For chosen indices i0, i1, …, ik - 1, your score is defined as:

The sum of the selected elements from nums1 multiplied with the minimum of the selected elements from nums2. It can defined simply as: (nums1[i0] + nums1[i1] +…+ nums1[ik - 1]) * min(nums2[i0] , nums2[i1], … ,nums2[ik - 1]).

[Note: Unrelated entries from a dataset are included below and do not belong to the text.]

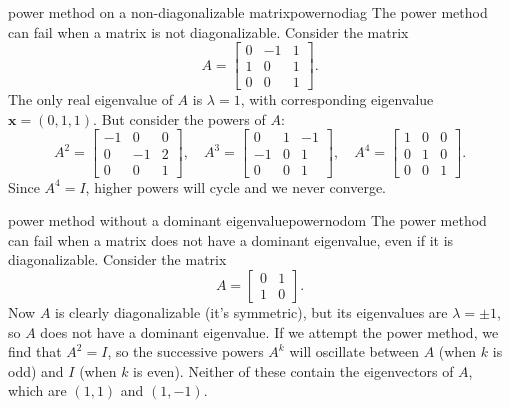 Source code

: \documentclass{article}
\let\vec\mathbf
\begin{document}
\begin{example}{power method on a non-diagonalizable matrix}{powernodiag}
  The power method can fail when a matrix is not diagonalizable. Consider the matrix
  \begin{equation*}
    A = \begin{bmatrix}0 & -1 & 1 \\ 1 & 0 & 1 \\ 0 & 0 & 1\end{bmatrix}.
  \end{equation*}
  The only real eigenvalue of $A$ is $\lambda = 1$, with corresponding eigenvalue $\vec{x} = (0,1,1)$. But consider the powers of $A$:
  \begin{equation*}
    A^2 = \begin{bmatrix}-1 & 0 & 0 \\ 0 & -1 & 2 \\ 0 & 0 & 1\end{bmatrix},\quad
    A^3 = \begin{bmatrix}0 & 1 & -1 \\ -1 & 0 & 1 \\ 0 & 0 & 1\end{bmatrix},\quad
    A^4 = \begin{bmatrix}1 & 0 & 0 \\ 0 & 1 & 0 \\ 0 & 0 & 1\end{bmatrix}.
  \end{equation*}
  Since $A^4 = I$, higher powers will cycle and we never converge.
\end{example}

\begin{example}{power method without a dominant eigenvalue}{powernodom}
  The power method can fail when a matrix does not have a dominant eigenvalue, even if it is diagonalizable. Consider the matrix
  \begin{equation*}
    A = \begin{bmatrix}0 & 1 \\ 1 & 0\end{bmatrix}.
  \end{equation*}
  Now $A$ is clearly diagonalizable (it's symmetric), but its eigenvalues are $\lambda = \pm 1$, so $A$ does not have a dominant eigenvalue. If we attempt the power method, we find that $A^2 = I$, so the successive powers $A^k$ will oscillate between $A$ (when $k$ is odd) and $I$ (when $k$ is even). Neither of these contain the eigenvectors of $A$, which are $(1,1)$ and $(1,-1)$.
\end{example}
\end{document}
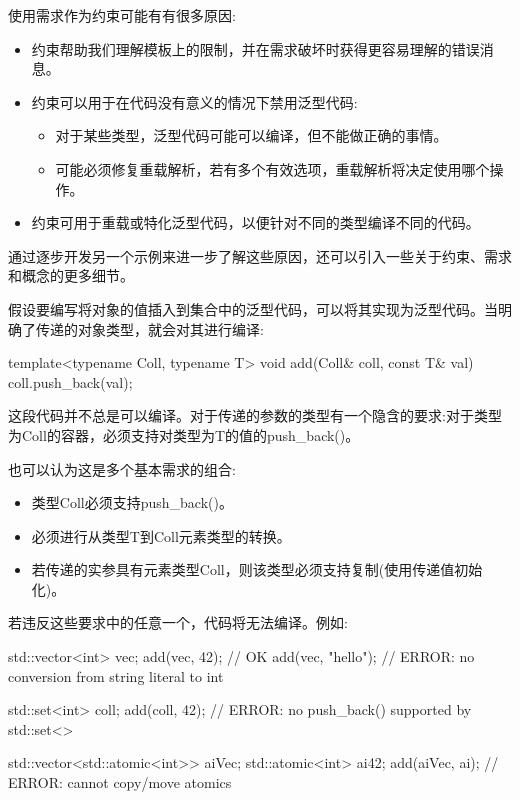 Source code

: 

使用需求作为约束可能有有很多原因:

\begin{itemize}
\item
约束帮助我们理解模板上的限制，并在需求破坏时获得更容易理解的错误消息。

\item
约束可以用于在代码没有意义的情况下禁用泛型代码:
\begin{itemize}
\item
对于某些类型，泛型代码可能可以编译，但不能做正确的事情。

\item
可能必须修复重载解析，若有多个有效选项，重载解析将决定使用哪个操作。
\end{itemize}

\item
约束可用于重载或特化泛型代码，以便针对不同的类型编译不同的代码。
\end{itemize}

通过逐步开发另一个示例来进一步了解这些原因，还可以引入一些关于约束、需求和概念的更多细节。


假设要编写将对象的值插入到集合中的泛型代码，可以将其实现为泛型代码。当明确了传递的对象类型，就会对其进行编译:

\begin{cpp}
template<typename Coll, typename T>
void add(Coll& coll, const T& val)
{
	coll.push_back(val);
}
\end{cpp}

这段代码并不总是可以编译。对于传递的参数的类型有一个隐含的要求:对于类型为Coll的容器，必须支持对类型为T的值的push\_back()。

也可以认为这是多个基本需求的组合:

\begin{itemize}
\item
类型Coll必须支持push\_back()。

\item
必须进行从类型T到Coll元素类型的转换。

\item
若传递的实参具有元素类型Coll，则该类型必须支持复制(使用传递值初始化)。
\end{itemize}

若违反这些要求中的任意一个，代码将无法编译。例如:

\begin{cpp}
std::vector<int> vec;
add(vec, 42); // OK
add(vec, "hello"); // ERROR: no conversion from string literal to int

std::set<int> coll;
add(coll, 42); // ERROR: no push_back() supported by std::set<>

std::vector<std::atomic<int>> aiVec;
std::atomic<int> ai{42};
add(aiVec, ai); // ERROR: cannot copy/move atomics
\end{cpp}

Return the maximum possible score.

A subsequence of indices of an array is a set that can be derived from the set {0, 1, …, n-1} by deleting some or no elements.

Example:

Input: nums1 = [1,3,3,2], nums2 = [2,1,3,4], k = 3 Output: 12

Input: nums1 = [4,2,3,1,1], nums2 = [7,5,10,9,6], k = 1 Output: 30

Solution Approach

To maximize the subsequence score, we sort pairs of elements from nums1 and nums2 by nums2 in descending order, use a heap to track the top k elements from nums1, and dynamically calculate the sum and the product with the current minimum of nums2 values.

Algorithm

Sorting: Sort pairs of elements from nums1 and nums2 by the values of nums2 in descending order to prioritize larger multipliers.
Heap Management: Use a min-heap to maintain the top k elements from nums1 for efficient retrieval and updates as we iterate through the sorted pairs.
Dynamic Calculation: Continuously calculate the subsequence sum from the heap and update the maximum possible score by multiplying this sum with the current minimum value from nums2 as we process each pair.

Implement

    class Solution:
        def maxScore(self, nums1: List[int], nums2: List[int], k: int) -> int:
            # a = sorted(zip(nums1, nums2), key = lambda p: -p[1])
            # h = [x for x, _ in a[:k]]
            # heapify(h)
            # s = sum(h)
            # ans = s * a[k - 1][1]
            # for x, y in a[k:]:
            #     if x > h[0]:
            #         s += x - heapreplace(h, x)
            #         ans = max(ans, s * y)
            # return ans
            a = sorted(zip(nums1, nums2), key=lambda p: -p[1])
            h = [x for x, _ in a[:k]]
            heapify(h)
            s = sum(h)
            ans = s * a[k - 1][1]
            
            for x, y in a[k:]:
                if x > h[0]:
                    s += x - heappop(h)
                    heappush(h, x)
                    ans = max(ans, s * y)
            
            return ans